Hydrogen can be produced with excess renewable energy that would otherwise be wasted, and transported like natural gas, the Australian Renewable Energy Agency (ARENA) says, noting that two Australian projects are already being investigated with the goal of exporting hydrogen to power the 2020 Tokyo Olympics.
Japan—the world’s biggest LNG importer and among the top four coal and oil importers—used to generate 27 percent of its power from nuclear reactors before the Fukushima disaster. Following the accident, Japan shut down all its 54 nuclear reactors to reassess their safety, and has restarted only a few of them so far. Public opposition to nuclear energy is creating uncertainty about how much nuclear generation capacity Japan will restore. Japan spent an additional annual average of around US$30 billion for fossil fuel imports in the three years after the Fukushima accident, according to EIA estimates.
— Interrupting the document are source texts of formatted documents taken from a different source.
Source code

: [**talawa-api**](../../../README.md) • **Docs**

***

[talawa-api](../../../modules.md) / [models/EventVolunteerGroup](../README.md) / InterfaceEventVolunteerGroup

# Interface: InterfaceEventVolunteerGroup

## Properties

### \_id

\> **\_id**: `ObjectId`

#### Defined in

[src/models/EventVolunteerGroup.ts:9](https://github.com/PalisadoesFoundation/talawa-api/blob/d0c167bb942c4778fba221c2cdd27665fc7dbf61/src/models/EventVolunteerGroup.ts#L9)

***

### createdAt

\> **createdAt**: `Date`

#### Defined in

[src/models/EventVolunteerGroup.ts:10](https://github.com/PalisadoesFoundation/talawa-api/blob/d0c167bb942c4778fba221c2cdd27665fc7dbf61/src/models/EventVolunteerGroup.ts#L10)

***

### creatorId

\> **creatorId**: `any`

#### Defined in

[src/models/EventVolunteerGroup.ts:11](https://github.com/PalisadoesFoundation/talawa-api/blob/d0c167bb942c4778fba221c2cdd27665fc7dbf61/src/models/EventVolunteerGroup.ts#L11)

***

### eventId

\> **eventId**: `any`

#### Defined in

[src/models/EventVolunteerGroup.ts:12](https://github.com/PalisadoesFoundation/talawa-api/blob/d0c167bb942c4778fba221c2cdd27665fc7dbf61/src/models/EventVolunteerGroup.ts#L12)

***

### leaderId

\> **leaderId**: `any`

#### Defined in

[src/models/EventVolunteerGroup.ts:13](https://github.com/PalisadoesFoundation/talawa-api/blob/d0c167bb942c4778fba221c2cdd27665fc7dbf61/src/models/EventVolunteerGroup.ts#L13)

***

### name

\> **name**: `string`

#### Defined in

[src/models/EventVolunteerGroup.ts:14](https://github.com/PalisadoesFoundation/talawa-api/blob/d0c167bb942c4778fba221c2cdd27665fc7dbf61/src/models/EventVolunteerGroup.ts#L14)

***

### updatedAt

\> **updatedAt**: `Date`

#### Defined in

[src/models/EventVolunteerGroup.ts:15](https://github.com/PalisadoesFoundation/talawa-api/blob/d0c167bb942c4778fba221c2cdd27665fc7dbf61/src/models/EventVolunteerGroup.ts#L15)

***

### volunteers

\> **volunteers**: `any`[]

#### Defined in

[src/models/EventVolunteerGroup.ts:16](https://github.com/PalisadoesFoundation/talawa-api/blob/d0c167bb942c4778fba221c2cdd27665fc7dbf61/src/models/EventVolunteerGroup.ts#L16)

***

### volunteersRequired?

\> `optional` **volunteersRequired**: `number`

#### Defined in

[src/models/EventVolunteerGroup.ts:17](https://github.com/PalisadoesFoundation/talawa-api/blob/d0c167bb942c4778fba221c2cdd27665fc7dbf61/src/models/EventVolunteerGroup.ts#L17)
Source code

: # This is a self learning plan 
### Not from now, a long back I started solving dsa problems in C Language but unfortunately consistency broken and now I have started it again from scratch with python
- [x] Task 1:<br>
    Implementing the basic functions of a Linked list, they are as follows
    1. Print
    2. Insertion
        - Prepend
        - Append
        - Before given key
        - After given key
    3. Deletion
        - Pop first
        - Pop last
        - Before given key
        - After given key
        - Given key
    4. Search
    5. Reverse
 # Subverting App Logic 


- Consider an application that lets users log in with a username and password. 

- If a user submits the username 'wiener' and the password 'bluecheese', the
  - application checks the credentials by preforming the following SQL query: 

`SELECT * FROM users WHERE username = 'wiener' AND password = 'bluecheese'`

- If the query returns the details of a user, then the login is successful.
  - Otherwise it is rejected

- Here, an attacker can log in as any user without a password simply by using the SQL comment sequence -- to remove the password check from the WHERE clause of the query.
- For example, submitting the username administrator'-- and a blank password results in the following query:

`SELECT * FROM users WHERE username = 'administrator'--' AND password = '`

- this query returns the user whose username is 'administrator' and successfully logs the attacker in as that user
So Japan is boosting the search for new—non-fossil fuel—sources of energy. It is one of the pioneers in hydrogen technology, with Toyota for example expanding mass production of fuel cell stacks and of high-pressure hydrogen tanks as it aims to boost sales of fuel cell electric vehicles (FCEVs).
Japan wants to build a ‘hydrogen society,’ and earlier this year, Japanese carmakers Toyota, Nissan, and Honda teamed up with investors and infrastructure developers to create Japan H2 mobility in order to accelerate the strategic deployment of hydrogen stations in Japan.
As Japan advances its ‘hydrogen society’ vision and wants to have hydrogen power as the lasting legacy from the 2020 Tokyo Olympics, Australia is positioning itself to export hydrogen or cooperate with Japanese firms in pilot projects for hydrogen production.
“Today Australia exports approximately three quarters of the energy it produces, in the form of coal and gas. As demand for these resources cools over coming decades, we want our renewables industry to be ready to provide the energy to supply the world’s future needs,” ARENA CEO Ivor Frischknecht said last week.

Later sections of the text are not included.